The idea of a "live network outlet on the wall" to which anyone's computer can be attached is not new. It has long been an appealing idea in areas where the population is mobile, such as a classroom or reconfigurable office. One of the requirements for widespread use of this type of service - automatic configuration of the computer's network protocol parameters - is embodied in the Dynamic Host Configuration Protocol (DHCP) as defined in Internet RFC 1541. What must be added to the DHCP implementation is an authentication step supported by enhanced intelligence in network hubs serving the "live network outlets."

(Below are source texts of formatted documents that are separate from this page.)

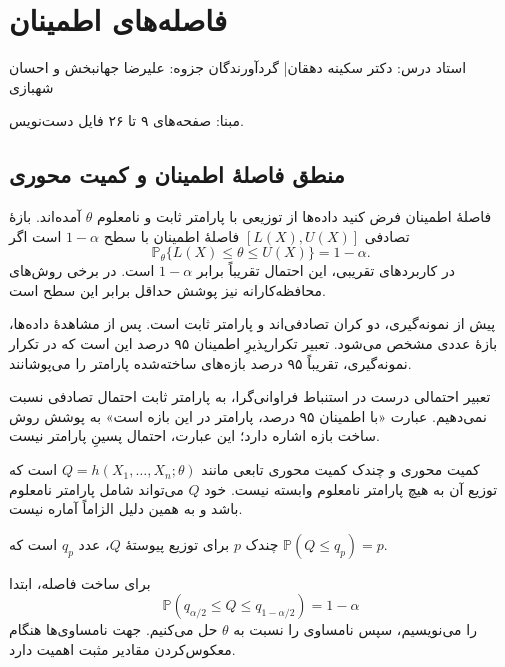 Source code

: \documentclass[12pt,a4paper,oneside]{report}
\newcommand{\source}[1]{\par{\small\color{muted} مبنا: صفحه‌های #1 فایل دست‌نویس.}\par}
\newcommand{\Prob}{\mathbb P}
\begin{document}
\setcounter{chapter}{2}
\chapter{فاصله‌های اطمینان}
\begin{center}{\small\color{muted} استاد درس: دکتر سکینه دهقان\quad | \quad گردآورندگان جزوه: علیرضا جهانبخش و احسان شهبازی}\end{center}

\source{۹ تا ۲۶}
\section{منطق فاصلهٔ اطمینان و کمیت محوری}
\begin{definition}{فاصلهٔ اطمینان}
فرض کنید داده‌ها از توزیعی با پارامتر ثابت و نامعلوم $\theta$ آمده‌اند. بازهٔ تصادفی $[L(X),U(X)]$ فاصلهٔ اطمینان با سطح $1-\alpha$ است اگر
\[\Prob_\theta\{L(X)\le\theta\le U(X)\}=1-\alpha.\]
در کاربردهای تقریبی، این احتمال تقریباً برابر $1-\alpha$ است. در برخی روش‌های محافظه‌کارانه نیز پوشش حداقل برابر این سطح است.
\end{definition}
پیش از نمونه‌گیری، دو کران تصادفی‌اند و پارامتر ثابت است. پس از مشاهدهٔ داده‌ها، بازهٔ عددی مشخص می‌شود. تعبیر تکرارپذیرِ اطمینان ۹۵ درصد این است که در تکرار نمونه‌گیری، تقریباً ۹۵ درصد بازه‌های ساخته‌شده پارامتر را می‌پوشانند.
\begin{important}{تعبیر احتمالی درست}
در استنباط فراوانی‌گرا، به پارامتر ثابت احتمال تصادفی نسبت نمی‌دهیم. عبارت «با اطمینان ۹۵ درصد، پارامتر در این بازه است» به پوشش روش ساخت بازه اشاره دارد؛ این عبارت، احتمال پسینِ پارامتر نیست.
\end{important}
\begin{definition}{کمیت محوری و چندک}
کمیت محوری تابعی مانند $Q=h(X_1,\ldots,X_n;\theta)$ است که توزیع آن به هیچ پارامتر نامعلوم وابسته نیست. خود $Q$ می‌تواند شامل پارامتر نامعلوم باشد و به همین دلیل الزاماً آماره نیست.

چندک $p$ برای توزیع پیوستهٔ $Q$، عدد $q_p$ است که $\Prob(Q\le q_p)=p$.
\end{definition}
برای ساخت فاصله، ابتدا
\[\Prob(q_{\alpha/2}\le Q\le q_{1-\alpha/2})=1-\alpha\]
را می‌نویسیم، سپس نامساوی را نسبت به $\theta$ حل می‌کنیم. جهت نامساوی‌ها هنگام معکوس‌کردن مقادیر مثبت اهمیت دارد.
\end{document}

Goals of the Authentication Model
In order to be truly useful, the authentication mechanism must fit easily into practical environments and should complement other network support requirements. A mechanism has been designed to achieve the following goals:
- to identify a straight forward mechanism to support authentication at the
time a link level connection is established;
- to incorporate this as part of an automatic configuration process to ensure a
high probability that the connection will function properly;
- to deny service unless authentication is completed and then to provide
service only to the authenticated user's computer;
- to minimize the potential for damage to the network by unauthorized
connections;
- to use existing technologies, including authentication services, as much as
possible, and to be adaptable to new ones;
- to minimize any manual intervention required to support the service.
Constraints on the Model
There are two basic limitations inherent in the requirement to control access. First, there must be a one-to-one mapping between a LAN hub port and an associated user which therefore constrains the use of secondary work group (non-intelligent) hubs. Second, protocols such as DECNET that change MAC addresses will not be usable without a rather significant extension of the protocol since the authentication must be bound to a particular MAC [1] address as the only way to recognize a particular computer at the link level.

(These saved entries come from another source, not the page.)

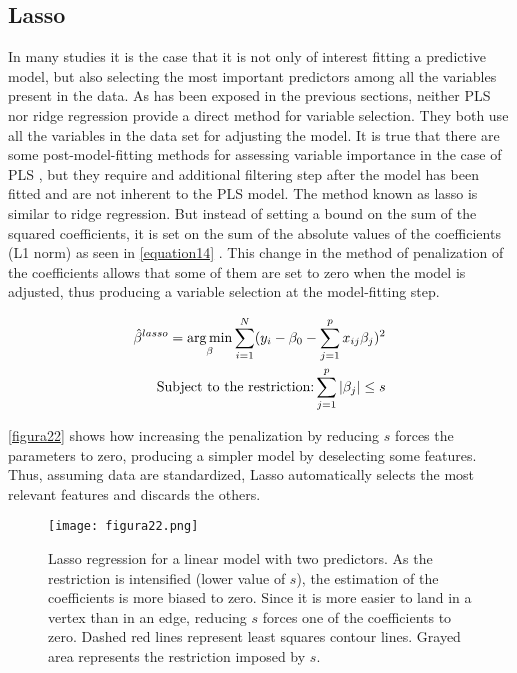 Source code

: \subsection{Lasso}
\label{lasso}
In many studies it is the case that it is not only of interest fitting a predictive model, but also selecting the most important predictors among all the variables present in the data. As has been exposed in the previous sections, neither PLS nor ridge regression provide a direct method for variable selection. They both use all the variables in the data set for adjusting the model. It is true that there are some post-model-fitting methods for assessing variable importance in the case of PLS \parencite{mehmood2012review}, but they require and additional filtering step after the model has been fitted and are not inherent to the PLS model. The method known as lasso is similar to ridge regression. But instead of setting a bound on the sum of the squared coefficients, it is set on the sum of the absolute values of the coefficients (L1 norm) as seen in \autoref{equation14} \parencite{tibshirani1996regression}. This change in the method of penalization of the coefficients allows that some of them are set to zero when the model is adjusted, thus producing a variable selection at the model-fitting step.

\begin{equation}
\label{equation14}
\begin{split}
\hat{\beta}^{lasso}=\operatorname*{arg\,min}_\beta \sum\limits_{i=1}^N (y_{i}-\beta_{0}-\sum\limits_{j=1}^p x_{ij}\beta_{j})^{2} \\
\textrm{Subject to the restriction:}  \sum\limits_{j=1}^p |\beta_{j}|\leq s
\end{split}
\end{equation}

\autoref{figura22} shows how increasing the penalization by reducing $s$ forces the parameters to zero, producing a simpler model by deselecting some features. Thus, assuming data are standardized, Lasso automatically selects the most relevant features and discards the others.

\begin{figure}[hbtp]
\centering
\texttt{[image: figura22.png]}
\caption[Lasso regression for a linear model with two predictors]{Lasso regression for a linear model with two predictors. As the restriction is intensified (lower value of $s$), the estimation of the coefficients is more biased to zero. Since it is more easier to land in a vertex than in an edge, reducing $s$ forces one of the coefficients to zero. Dashed red lines represent least squares contour lines. Grayed area represents the restriction imposed by $s$.}
\label{figura22}
\end{figure}

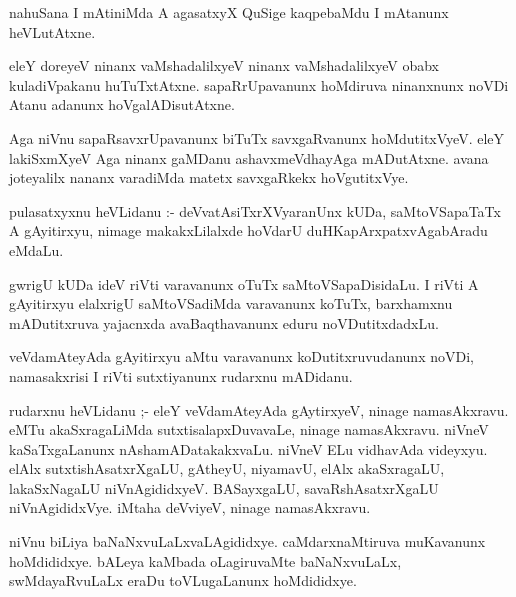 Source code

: \documentclass{article}
\begin{document}
\begin{mn}
nahuSana  I mAtiniMda  A  agasatxyX QuSige  kaqpebaMdu  I mAtanunx  heVLutAtxne.
\end{mn}

\begin{mn}
eleY doreyeV  ninanx  vaMshadalilxyeV  ninanx  vaMshadalilxyeV  obabx  kuladiVpakanu  huTuTxtAtxne.  
sapaRrUpavanunx  hoMdiruva  ninanxnunx  noVDi  Atanu  adanunx  hoVgalADisutAtxne.
\end{mn}

\begin{mn}
Aga niVnu sapaRsavxrUpavanunx  biTuTx  savxgaRvanunx  hoMdutitxVyeV.  eleY  
lakiSxmXyeV  Aga  ninanx  gaMDanu  ashavxmeVdhayAga mADutAtxne. avana  
joteyalilx  nananx  varadiMda  matetx  savxgaRkekx  hoVgutitxVye.
\end{mn}

\begin{mn}
pulasatxyxnu  heVLidanu :- deVvatAsiTxrXVyaranUnx  kUDa, saMtoVSapaTaTx  A  
gAyitirxyu,  nimage makakxLilalxde  hoVdarU  duHKapArxpatxvAgabAradu  eMdaLu.
\end{mn}

\begin{mn}
gwrigU  kUDa  ideV  riVti  varavanunx  oTuTx  saMtoVSapaDisidaLu.  I riVti 
A gAyitirxyu  elalxrigU  saMtoVSadiMda  varavanunx  koTuTx,  barxhamxnu  
mADutitxruva  yajacnxda  avaBaqthavanunx  eduru  noVDutitxdadxLu.
\end{mn}

\begin{mn}
veVdamAteyAda  gAyitirxyu  aMtu  varavanunx  koDutitxruvudanunx  noVDi,  
namasakxrisi  I riVti  sutxtiyanunx  rudarxnu  mADidanu.
\end{mn}

\begin{mn}
rudarxnu  heVLidanu ;- eleY  veVdamAteyAda  gAytirxyeV,  ninage  namasAkxravu.  eMTu  
akaSxragaLiMda  sutxtisalapxDuvavaLe,  ninage  namasAkxravu.  niVneV  kaSaTxgaLanunx  
nAshamADatakakxvaLu.  niVneV  ELu  vidhavAda  videyxyu.  elAlx  sutxtishAsatxrXgaLU,  
gAtheyU,  niyamavU,  elAlx akaSxragaLU,  lakaSxNagaLU  niVnAgididxyeV.  BASayxgaLU,  
savaRshAsatxrXgaLU  niVnAgididxVye.  iMtaha  deVviyeV,  ninage  namasAkxravu.
\end{mn}

\begin{mn}
niVnu  biLiya  baNaNxvuLaLxvaLAgididxye.  caMdarxnaMtiruva  muKavanunx  hoMdididxye.  
bALeya  kaMbada  oLagiruvaMte  baNaNxvuLaLx, swMdayaRvuLaLx  eraDu  toVLugaLanunx  hoMdididxye.
\end{mn}
\end{document}
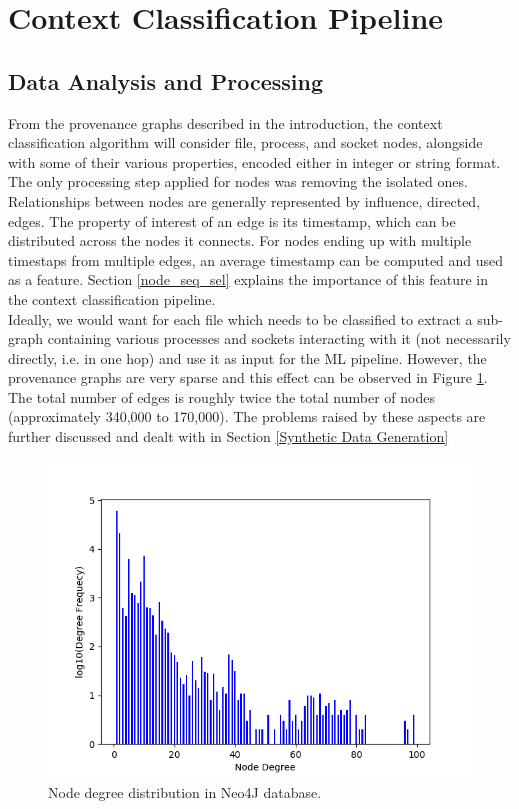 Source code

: \section{Context Classification Pipeline}
\subsection{Data Analysis and Processing}

From the provenance graphs described in the introduction, the context classification algorithm will consider file, process, and socket nodes, alongside with some of their various properties, encoded either in integer or string format. The only processing step applied for nodes was removing the isolated ones. Relationships between nodes are generally represented by influence, directed, edges. The property of interest of an edge is its timestamp, which can be distributed across the nodes it connects. For nodes ending up with multiple timestaps from multiple edges, an average timestamp can be computed and used as a feature. Section \ref{node_seq_sel} explains the importance of this feature in the context classification pipeline. \\

Ideally, we would want for each file which needs to be classified to extract a sub-graph containing various processes and sockets interacting with it (not necessarily directly, i.e. in one hop) and use it as input for the ML pipeline. However, the provenance graphs are very sparse and this effect can be observed in Figure \ref{nodedegdist}. The total number of edges is roughly twice the total number of nodes (approximately 340,000 to 170,000). The problems raised by these aspects are further discussed and dealt with in Section \ref{Synthetic Data Generation} 


\begin{figure}[H]
  \centering
  \centerline{\includegraphics[scale = 0.7]{Images/nodedegdist.png}}
  \caption{Node degree distribution in Neo4J database.}
  \label{nodedegdist}
\end{figure}


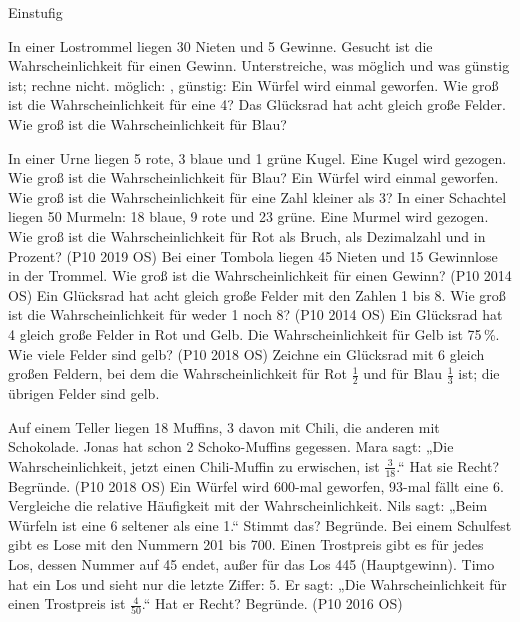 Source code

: \begin{aufgabe}{Einstufig}
\begin{teile}
\teil In einer Lostrommel liegen 30 Nieten und 5 Gewinne. Gesucht ist die Wahrscheinlichkeit für einen Gewinn. Unterstreiche, was möglich und was günstig ist; rechne nicht. möglich: \leerfeld , günstig: \leerfeld
\teil Ein Würfel wird einmal geworfen. Wie groß ist die Wahrscheinlichkeit für eine 4?
\teil Das Glücksrad hat acht gleich große Felder. Wie groß ist die Wahrscheinlichkeit für Blau?

\teil In einer Urne liegen 5 rote, 3 blaue und 1 grüne Kugel. Eine Kugel wird gezogen. Wie groß ist die Wahrscheinlichkeit für Blau?
\teil Ein Würfel wird einmal geworfen. Wie groß ist die Wahrscheinlichkeit für eine Zahl kleiner als 3?
\teil In einer Schachtel liegen 50 Murmeln: 18 blaue, 9 rote und 23 grüne. Eine Murmel wird gezogen. Wie groß ist die Wahrscheinlichkeit für Rot als Bruch, als Dezimalzahl und in Prozent? \hfill (P10 2019 OS)
\teil Bei einer Tombola liegen 45 Nieten und 15 Gewinnlose in der Trommel. Wie groß ist die Wahrscheinlichkeit für einen Gewinn? \hfill (P10 2014 OS)
\teil Ein Glücksrad hat acht gleich große Felder mit den Zahlen 1 bis 8. Wie groß ist die Wahrscheinlichkeit für weder 1 noch 8? \hfill (P10 2014 OS)
\teil Ein Glücksrad hat 4 gleich große Felder in Rot und Gelb. Die Wahrscheinlichkeit für Gelb ist 75\,\%. Wie viele Felder sind gelb? \hfill (P10 2018 OS)
\teil Zeichne ein Glücksrad mit 6 gleich großen Feldern, bei dem die Wahrscheinlichkeit für Rot $\frac{1}{2}$ und für Blau $\frac{1}{3}$ ist; die übrigen Felder sind gelb.

\kreisleer[2]
\teil Auf einem Teller liegen 18 Muffins, 3 davon mit Chili, die anderen mit Schokolade. Jonas hat schon 2 Schoko-Muffins gegessen. Mara sagt: „Die Wahrscheinlichkeit, jetzt einen Chili-Muffin zu erwischen, ist $\frac{3}{18}$.“ Hat sie Recht? Begründe. \hfill (P10 2018 OS)
\teil Ein Würfel wird 600-mal geworfen, 93-mal fällt eine 6. Vergleiche die relative Häufigkeit mit der Wahrscheinlichkeit.
\teil Nils sagt: „Beim Würfeln ist eine 6 seltener als eine 1.“ Stimmt das? Begründe.
\teil Bei einem Schulfest gibt es Lose mit den Nummern 201 bis 700. Einen Trostpreis gibt es für jedes Los, dessen Nummer auf 45 endet, außer für das Los 445 (Hauptgewinn). Timo hat ein Los und sieht nur die letzte Ziffer: 5. Er sagt: „Die Wahrscheinlichkeit für einen Trostpreis ist $\frac{4}{50}$.“ Hat er Recht? Begründe. \hfill (P10 2016 OS)
\end{teile}
\end{aufgabe}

Figure 1: Components of the Authenticated DHCP Model
Design Considerations
Many considerations went into the design of the proposed authentication mechanism. It seems clear that the LAN hub must provide several important functions that can not be done easily elsewhere. For example, the hub must be able to detect the presence of a computer that is attempting to gain access and the hub must recognize the link level identity of that computer.
The simplest way to recognize a newly connected computer would be to receive a packet from the computer intended to initiate a configuration and authentication process. However, the hub while in the idle state must not transmit any usable packets to the computer since that would allow "eavesdropping." Therefore the LAN hub port must be able to be put into an asymmetric state when no authenticated connection is present.
Unfortunately the ability of the attached computer to send packets opens the possibility of abuse, e.g. flooding or jamming the network. Therefore some means must be available to shut down the LAN hub port entirely when necessary.
With current products, there is no reliable and practical way for a remote process to associate a MAC address with the particular LAN hub port. Even if the LAN hub's MIB[2] includes the MAC address associated with each port, it would be necessary to scan the entire network segment in order to find it. It would be much more straight forward for the LAN hub controller to offer that information directly under specific conditions.
Finally, a given port must be switched reliably to an unusable state when no longer in use by an authenticated user. Merely the capability for remote on/off control by an SNMP[3] agent is not enough. Consider a connection that has been established properly and is in the "usable" state: there is no reliable way to know if the attached computer is removed and another one inserted in its place unless the LAN hub recognizes either the loss of "carrier" or a different MAC address received from the attached computer. Loss of "carrier" alone is not enough if the connection was made via a secondary LAN hub.
Fortunately LAN hub products exist today that can support most of the required functionality described above. Both so-called "data secure" LAN hubs and switching LAN hubs have the ability to recognize and act upon the MAC address of an attached computer. It is reasonable to assume that future hub products could provide equivalent functionality, including the minor extensions required for reliable access control.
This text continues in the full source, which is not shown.